Prompt: Whichever lines of the entries hold the word "exceeded" should be identified and copied.

§

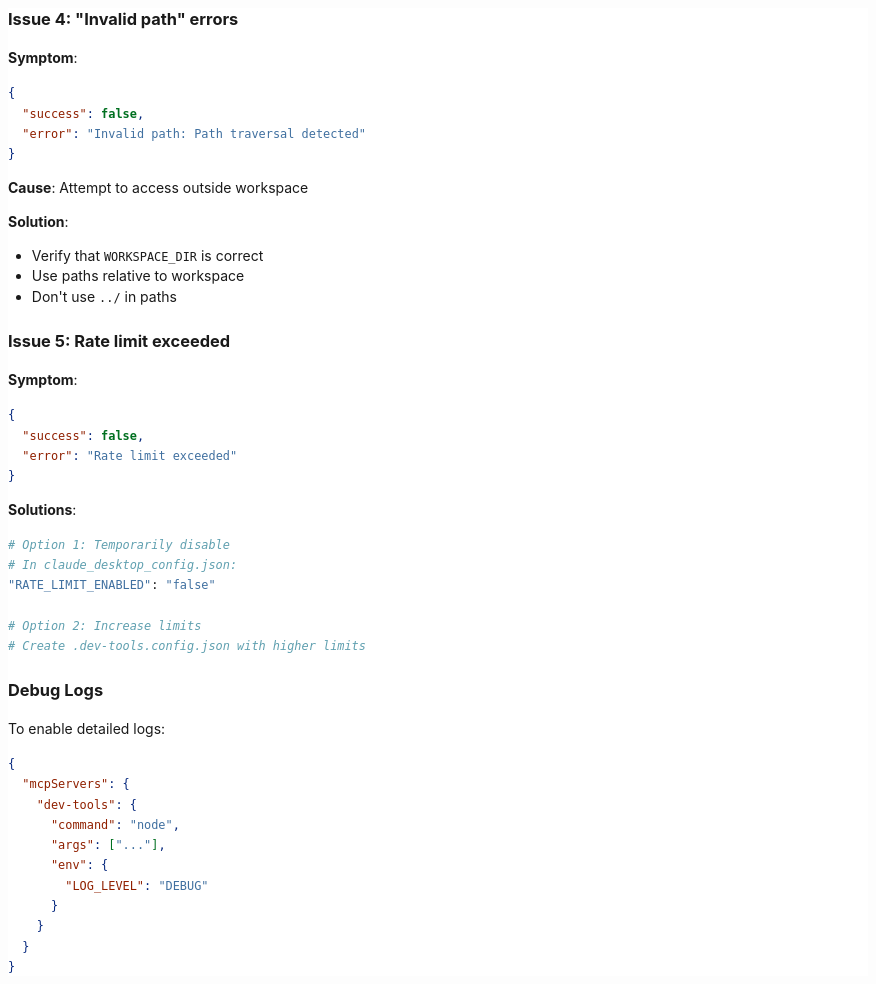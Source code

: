 ### Issue 4: "Invalid path" errors

**Symptom**:
```json
{
  "success": false,
  "error": "Invalid path: Path traversal detected"
}
```

**Cause**: Attempt to access outside workspace

**Solution**:
- Verify that `WORKSPACE_DIR` is correct
- Use paths relative to workspace
- Don't use `../` in paths

### Issue 5: Rate limit exceeded

**Symptom**:
```json
{
  "success": false,
  "error": "Rate limit exceeded"
}
```

**Solutions**:
```bash
# Option 1: Temporarily disable
# In claude_desktop_config.json:
"RATE_LIMIT_ENABLED": "false"

# Option 2: Increase limits
# Create .dev-tools.config.json with higher limits
```

### Debug Logs

To enable detailed logs:

```json
{
  "mcpServers": {
    "dev-tools": {
      "command": "node",
      "args": ["..."],
      "env": {
        "LOG_LEVEL": "DEBUG"
      }
    }
  }
}
```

§

Task output:
### Issue 5: Rate limit exceeded
  "error": "Rate limit exceeded"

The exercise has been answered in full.